##### DATASET CONTENT #####

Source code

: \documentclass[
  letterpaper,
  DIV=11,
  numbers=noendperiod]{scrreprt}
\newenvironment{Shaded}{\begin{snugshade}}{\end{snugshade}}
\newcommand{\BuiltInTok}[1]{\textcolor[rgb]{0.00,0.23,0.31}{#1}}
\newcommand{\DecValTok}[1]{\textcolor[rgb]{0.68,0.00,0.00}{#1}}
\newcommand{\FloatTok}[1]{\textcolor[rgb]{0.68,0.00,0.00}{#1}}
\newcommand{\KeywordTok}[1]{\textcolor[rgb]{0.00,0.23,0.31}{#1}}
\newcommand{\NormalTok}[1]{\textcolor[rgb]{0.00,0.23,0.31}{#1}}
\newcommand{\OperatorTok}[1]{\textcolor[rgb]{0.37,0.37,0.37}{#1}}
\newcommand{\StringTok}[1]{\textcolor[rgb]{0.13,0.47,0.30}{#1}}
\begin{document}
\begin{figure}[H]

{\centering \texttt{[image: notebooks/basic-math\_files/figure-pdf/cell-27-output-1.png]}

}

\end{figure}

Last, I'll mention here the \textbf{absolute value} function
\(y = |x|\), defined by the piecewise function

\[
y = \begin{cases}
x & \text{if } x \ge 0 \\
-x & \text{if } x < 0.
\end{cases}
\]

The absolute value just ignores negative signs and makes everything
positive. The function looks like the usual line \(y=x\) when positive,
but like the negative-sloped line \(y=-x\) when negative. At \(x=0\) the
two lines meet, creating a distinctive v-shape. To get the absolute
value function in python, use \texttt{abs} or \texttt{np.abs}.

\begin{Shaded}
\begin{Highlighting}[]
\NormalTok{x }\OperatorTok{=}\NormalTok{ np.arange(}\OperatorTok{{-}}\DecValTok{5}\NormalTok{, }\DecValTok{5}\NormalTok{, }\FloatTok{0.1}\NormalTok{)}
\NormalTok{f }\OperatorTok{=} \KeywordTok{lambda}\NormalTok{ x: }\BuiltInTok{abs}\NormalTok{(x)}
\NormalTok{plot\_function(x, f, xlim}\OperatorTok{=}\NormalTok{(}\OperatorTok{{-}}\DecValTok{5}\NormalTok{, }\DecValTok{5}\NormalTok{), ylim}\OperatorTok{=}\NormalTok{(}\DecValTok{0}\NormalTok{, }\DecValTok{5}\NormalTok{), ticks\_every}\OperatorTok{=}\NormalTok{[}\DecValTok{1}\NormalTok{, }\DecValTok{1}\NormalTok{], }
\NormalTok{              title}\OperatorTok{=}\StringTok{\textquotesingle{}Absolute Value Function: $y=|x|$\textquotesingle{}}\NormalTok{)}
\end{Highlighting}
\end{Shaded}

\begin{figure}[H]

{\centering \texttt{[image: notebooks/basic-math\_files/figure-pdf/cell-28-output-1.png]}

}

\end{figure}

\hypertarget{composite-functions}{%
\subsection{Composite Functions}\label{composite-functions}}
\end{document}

#####
##### DATASET CONTENT #####

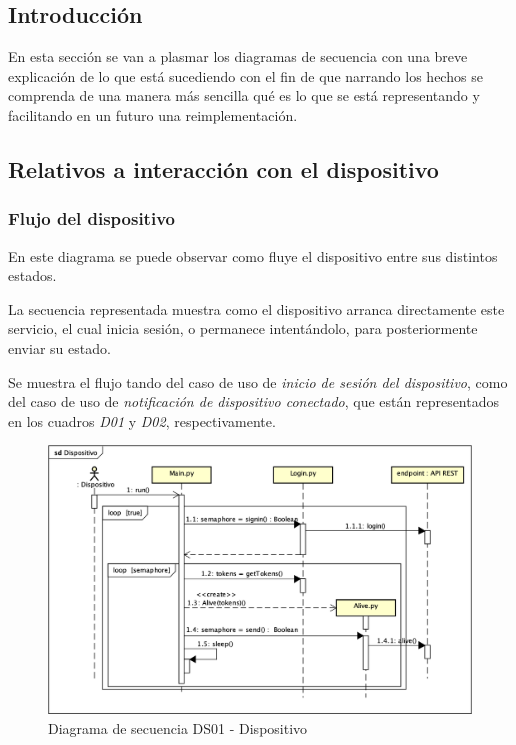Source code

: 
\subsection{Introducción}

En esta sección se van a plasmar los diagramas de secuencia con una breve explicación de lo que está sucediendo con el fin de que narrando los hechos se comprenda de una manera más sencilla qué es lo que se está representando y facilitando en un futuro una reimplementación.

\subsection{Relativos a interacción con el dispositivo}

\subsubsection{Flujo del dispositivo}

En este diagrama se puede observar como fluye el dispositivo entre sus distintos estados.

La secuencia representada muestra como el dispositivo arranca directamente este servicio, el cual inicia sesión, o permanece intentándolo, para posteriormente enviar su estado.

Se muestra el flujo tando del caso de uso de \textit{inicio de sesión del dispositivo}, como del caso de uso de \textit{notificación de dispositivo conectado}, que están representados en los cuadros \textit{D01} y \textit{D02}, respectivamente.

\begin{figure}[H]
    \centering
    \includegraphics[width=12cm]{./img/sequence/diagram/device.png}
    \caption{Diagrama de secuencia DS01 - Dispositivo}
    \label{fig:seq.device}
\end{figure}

#####

**WHAT THE EXERCISE ASKS**
Counting only lines that hold "negative", state how many appear in the records, and give nothing but the number.

**ANSWER FOR THE TASK**
2